Among the records below, which lines contain the string "amsibypass"? Report them.

(Beginning of Dataset excerpts)

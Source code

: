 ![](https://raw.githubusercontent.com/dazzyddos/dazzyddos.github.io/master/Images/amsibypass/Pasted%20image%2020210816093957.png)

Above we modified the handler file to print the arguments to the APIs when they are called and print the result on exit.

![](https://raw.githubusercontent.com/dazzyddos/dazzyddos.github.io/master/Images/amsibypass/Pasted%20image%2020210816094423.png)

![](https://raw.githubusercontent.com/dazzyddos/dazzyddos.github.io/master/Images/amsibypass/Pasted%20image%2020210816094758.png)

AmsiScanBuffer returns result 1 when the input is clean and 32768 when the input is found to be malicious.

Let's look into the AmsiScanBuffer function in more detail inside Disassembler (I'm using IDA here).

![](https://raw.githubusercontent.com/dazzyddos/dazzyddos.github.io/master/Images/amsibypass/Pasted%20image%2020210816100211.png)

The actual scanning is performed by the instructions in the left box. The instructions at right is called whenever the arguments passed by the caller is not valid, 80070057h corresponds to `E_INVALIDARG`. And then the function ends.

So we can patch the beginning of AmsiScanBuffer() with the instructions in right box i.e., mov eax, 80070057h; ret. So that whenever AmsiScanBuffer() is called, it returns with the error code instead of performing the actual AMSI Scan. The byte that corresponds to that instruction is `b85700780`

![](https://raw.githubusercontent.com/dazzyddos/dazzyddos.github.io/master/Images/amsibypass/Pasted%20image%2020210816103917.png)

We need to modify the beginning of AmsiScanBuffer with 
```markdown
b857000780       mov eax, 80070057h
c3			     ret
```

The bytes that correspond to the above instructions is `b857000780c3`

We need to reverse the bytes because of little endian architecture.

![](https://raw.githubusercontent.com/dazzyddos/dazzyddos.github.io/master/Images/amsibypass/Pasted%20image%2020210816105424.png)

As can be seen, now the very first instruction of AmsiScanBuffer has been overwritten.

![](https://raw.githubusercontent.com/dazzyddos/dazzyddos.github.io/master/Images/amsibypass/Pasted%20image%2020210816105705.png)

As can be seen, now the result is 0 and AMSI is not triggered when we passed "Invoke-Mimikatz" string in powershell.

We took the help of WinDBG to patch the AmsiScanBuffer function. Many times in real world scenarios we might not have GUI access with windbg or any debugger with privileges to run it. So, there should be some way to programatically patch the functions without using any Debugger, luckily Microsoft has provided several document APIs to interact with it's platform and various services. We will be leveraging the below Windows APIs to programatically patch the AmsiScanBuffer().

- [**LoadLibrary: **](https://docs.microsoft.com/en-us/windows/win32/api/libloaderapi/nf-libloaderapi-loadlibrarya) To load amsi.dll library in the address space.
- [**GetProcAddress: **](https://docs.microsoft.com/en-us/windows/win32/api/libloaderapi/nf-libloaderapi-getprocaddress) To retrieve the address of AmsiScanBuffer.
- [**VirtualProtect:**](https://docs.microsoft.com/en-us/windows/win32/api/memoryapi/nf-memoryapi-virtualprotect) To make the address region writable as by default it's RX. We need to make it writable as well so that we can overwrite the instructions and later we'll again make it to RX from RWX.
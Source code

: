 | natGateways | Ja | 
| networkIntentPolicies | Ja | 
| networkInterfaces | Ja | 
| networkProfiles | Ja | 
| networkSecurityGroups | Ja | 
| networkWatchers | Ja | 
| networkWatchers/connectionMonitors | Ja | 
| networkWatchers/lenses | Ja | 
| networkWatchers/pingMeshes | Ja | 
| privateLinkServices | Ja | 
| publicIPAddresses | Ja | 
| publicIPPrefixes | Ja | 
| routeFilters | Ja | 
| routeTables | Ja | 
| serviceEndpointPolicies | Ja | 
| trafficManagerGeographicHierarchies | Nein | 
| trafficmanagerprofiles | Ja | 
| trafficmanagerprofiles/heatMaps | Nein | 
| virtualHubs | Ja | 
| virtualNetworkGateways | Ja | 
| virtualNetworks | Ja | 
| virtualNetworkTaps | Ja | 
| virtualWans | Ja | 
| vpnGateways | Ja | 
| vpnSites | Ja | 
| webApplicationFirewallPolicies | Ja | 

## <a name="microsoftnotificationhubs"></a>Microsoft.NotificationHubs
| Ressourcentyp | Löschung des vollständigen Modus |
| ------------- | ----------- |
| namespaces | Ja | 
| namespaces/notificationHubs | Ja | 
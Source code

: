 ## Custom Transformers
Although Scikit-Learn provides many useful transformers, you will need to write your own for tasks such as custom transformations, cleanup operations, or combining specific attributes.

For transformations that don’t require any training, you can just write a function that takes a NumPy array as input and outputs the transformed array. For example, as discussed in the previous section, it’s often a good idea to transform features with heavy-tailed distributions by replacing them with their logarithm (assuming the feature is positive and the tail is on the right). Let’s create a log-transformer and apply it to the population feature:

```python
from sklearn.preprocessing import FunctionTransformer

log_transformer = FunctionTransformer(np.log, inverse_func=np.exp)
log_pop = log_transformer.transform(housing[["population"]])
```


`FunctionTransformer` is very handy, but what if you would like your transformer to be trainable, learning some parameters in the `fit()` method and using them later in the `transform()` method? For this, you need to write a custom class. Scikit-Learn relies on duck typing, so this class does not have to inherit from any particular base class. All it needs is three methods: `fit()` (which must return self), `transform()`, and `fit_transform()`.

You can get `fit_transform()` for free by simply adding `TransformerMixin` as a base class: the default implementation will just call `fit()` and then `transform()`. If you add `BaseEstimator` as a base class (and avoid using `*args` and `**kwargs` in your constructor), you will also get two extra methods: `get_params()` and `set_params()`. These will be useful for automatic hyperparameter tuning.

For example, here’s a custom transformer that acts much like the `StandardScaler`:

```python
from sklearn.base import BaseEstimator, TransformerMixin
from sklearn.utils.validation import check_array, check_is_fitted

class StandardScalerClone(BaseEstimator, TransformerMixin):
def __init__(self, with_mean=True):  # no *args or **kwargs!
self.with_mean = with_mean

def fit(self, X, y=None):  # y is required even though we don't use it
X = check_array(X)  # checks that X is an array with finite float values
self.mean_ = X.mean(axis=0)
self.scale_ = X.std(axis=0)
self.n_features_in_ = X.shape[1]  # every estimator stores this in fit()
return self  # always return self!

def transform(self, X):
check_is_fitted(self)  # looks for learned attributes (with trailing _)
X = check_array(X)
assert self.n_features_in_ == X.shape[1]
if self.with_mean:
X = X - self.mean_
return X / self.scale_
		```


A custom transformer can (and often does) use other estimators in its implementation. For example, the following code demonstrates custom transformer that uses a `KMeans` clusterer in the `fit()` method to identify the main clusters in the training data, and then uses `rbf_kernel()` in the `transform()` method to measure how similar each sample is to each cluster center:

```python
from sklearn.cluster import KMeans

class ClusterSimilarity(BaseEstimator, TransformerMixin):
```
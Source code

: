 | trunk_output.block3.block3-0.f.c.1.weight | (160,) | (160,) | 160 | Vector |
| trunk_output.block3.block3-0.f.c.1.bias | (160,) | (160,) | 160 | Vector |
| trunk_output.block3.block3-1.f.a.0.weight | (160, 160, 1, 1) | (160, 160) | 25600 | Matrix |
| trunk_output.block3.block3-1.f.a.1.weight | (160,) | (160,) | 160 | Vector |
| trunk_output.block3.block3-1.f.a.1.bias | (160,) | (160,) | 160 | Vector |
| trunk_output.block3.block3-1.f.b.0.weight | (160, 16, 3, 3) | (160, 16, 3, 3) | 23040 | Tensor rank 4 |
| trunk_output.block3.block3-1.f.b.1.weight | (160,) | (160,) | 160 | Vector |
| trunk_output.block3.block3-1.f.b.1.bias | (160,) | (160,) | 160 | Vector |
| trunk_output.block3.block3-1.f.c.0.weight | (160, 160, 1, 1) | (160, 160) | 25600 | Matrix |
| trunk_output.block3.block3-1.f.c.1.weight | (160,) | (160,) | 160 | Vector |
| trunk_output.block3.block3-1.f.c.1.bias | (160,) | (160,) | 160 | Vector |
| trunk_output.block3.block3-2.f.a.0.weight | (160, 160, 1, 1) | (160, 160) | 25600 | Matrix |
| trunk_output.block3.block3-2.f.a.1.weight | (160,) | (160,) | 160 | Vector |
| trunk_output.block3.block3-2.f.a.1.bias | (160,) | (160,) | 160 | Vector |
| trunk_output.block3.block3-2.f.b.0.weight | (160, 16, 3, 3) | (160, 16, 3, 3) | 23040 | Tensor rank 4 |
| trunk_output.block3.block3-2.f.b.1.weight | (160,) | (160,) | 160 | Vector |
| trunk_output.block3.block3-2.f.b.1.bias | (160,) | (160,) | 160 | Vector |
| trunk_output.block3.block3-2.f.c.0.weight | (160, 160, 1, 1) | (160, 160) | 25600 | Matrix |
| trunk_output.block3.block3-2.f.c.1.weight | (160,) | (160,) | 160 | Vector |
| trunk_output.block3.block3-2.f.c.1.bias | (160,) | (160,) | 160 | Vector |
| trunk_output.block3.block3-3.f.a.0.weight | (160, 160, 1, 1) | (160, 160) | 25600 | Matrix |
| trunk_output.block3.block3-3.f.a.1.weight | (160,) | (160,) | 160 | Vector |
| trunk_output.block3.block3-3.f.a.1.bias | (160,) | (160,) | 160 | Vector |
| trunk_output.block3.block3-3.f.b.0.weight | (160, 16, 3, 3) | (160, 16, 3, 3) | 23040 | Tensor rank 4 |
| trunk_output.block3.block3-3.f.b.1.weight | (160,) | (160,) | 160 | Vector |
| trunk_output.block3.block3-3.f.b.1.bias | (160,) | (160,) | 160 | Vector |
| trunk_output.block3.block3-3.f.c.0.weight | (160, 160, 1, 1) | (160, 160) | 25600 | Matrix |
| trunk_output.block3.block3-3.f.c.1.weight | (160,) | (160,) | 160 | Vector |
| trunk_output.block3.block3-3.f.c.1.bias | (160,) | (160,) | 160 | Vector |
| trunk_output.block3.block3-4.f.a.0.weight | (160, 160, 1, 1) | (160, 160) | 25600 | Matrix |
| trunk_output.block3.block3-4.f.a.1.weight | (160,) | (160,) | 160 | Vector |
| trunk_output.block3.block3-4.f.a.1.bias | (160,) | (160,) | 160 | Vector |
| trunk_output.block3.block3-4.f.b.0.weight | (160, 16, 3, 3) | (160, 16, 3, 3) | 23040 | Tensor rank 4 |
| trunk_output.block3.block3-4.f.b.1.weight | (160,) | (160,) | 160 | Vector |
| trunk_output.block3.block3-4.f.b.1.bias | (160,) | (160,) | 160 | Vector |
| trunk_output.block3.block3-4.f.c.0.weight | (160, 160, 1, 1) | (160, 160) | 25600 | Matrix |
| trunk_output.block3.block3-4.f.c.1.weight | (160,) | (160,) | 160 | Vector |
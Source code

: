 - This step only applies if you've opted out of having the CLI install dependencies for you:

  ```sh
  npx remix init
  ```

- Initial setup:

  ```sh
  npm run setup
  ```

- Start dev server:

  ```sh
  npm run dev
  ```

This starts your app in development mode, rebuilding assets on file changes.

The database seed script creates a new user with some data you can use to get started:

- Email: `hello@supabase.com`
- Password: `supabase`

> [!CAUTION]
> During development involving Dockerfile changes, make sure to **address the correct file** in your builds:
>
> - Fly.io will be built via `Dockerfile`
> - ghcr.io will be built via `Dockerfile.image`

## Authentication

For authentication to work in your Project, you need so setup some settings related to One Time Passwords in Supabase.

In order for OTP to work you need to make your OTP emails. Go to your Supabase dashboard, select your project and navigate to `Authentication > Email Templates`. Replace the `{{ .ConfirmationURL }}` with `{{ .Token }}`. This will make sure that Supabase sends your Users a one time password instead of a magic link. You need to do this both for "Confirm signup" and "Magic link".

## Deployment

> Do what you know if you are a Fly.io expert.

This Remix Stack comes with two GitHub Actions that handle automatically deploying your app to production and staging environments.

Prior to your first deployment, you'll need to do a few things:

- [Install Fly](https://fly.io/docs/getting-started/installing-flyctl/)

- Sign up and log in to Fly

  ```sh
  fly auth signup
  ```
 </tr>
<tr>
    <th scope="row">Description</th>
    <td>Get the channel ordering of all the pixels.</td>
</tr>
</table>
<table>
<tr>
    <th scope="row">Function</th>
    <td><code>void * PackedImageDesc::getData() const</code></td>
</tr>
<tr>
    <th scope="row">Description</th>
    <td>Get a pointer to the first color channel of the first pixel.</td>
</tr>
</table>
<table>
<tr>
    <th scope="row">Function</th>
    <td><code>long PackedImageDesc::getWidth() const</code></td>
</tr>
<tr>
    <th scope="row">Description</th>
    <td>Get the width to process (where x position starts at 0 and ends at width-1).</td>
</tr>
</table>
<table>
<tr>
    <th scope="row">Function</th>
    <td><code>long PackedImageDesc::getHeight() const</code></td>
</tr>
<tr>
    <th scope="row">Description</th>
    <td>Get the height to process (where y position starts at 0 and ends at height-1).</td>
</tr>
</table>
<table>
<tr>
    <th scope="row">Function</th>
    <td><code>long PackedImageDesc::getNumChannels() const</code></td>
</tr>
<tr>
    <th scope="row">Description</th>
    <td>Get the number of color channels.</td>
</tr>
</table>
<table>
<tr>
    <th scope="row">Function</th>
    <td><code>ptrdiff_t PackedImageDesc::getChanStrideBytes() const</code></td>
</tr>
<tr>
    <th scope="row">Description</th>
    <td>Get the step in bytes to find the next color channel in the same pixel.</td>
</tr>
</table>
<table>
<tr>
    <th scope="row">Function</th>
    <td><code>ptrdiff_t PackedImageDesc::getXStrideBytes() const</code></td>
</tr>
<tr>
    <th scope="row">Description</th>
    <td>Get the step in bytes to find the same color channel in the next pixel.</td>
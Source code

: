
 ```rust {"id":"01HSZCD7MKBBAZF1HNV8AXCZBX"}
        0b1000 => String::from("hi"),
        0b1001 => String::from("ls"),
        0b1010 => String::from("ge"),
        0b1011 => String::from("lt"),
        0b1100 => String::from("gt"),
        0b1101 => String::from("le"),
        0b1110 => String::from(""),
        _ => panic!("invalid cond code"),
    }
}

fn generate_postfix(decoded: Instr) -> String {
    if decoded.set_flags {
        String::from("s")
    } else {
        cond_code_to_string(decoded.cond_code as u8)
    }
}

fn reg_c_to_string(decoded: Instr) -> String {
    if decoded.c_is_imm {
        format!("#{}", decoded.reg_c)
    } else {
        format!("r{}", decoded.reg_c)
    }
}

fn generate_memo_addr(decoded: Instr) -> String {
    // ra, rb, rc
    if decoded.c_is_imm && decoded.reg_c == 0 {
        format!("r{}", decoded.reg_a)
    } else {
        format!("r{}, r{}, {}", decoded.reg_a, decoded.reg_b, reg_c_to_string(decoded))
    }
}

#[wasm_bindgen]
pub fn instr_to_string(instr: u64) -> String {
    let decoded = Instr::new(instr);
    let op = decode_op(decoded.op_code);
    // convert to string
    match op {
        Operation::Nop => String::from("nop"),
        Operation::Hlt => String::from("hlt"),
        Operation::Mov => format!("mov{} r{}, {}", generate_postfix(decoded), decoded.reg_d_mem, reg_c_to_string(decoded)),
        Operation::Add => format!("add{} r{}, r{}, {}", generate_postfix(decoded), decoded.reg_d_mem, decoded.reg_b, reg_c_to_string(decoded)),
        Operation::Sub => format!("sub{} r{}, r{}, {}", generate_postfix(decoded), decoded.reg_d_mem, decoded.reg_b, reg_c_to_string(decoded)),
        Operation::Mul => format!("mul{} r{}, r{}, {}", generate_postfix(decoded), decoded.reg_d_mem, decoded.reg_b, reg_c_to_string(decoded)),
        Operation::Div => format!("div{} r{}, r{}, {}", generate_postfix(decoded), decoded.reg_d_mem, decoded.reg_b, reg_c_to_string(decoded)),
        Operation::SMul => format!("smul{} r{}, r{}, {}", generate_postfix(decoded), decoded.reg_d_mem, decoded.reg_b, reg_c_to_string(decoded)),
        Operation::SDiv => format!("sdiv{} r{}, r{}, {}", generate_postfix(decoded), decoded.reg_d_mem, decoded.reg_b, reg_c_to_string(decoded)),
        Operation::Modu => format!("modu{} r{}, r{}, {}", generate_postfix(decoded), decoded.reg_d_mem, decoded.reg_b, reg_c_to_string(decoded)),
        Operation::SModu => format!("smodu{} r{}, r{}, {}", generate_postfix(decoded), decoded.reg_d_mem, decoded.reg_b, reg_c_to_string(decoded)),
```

(End of Dataset excerpts)

Your response:
: ![](https://raw.githubusercontent.com/dazzyddos/dazzyddos.github.io/master/Images/amsibypass/Pasted%20image%2020210816093957.png)
![](https://raw.githubusercontent.com/dazzyddos/dazzyddos.github.io/master/Images/amsibypass/Pasted%20image%2020210816094423.png)
![](https://raw.githubusercontent.com/dazzyddos/dazzyddos.github.io/master/Images/amsibypass/Pasted%20image%2020210816094758.png)
![](https://raw.githubusercontent.com/dazzyddos/dazzyddos.github.io/master/Images/amsibypass/Pasted%20image%2020210816100211.png)
![](https://raw.githubusercontent.com/dazzyddos/dazzyddos.github.io/master/Images/amsibypass/Pasted%20image%2020210816103917.png)
![](https://raw.githubusercontent.com/dazzyddos/dazzyddos.github.io/master/Images/amsibypass/Pasted%20image%2020210816105424.png)
![](https://raw.githubusercontent.com/dazzyddos/dazzyddos.github.io/master/Images/amsibypass/Pasted%20image%2020210816105705.png)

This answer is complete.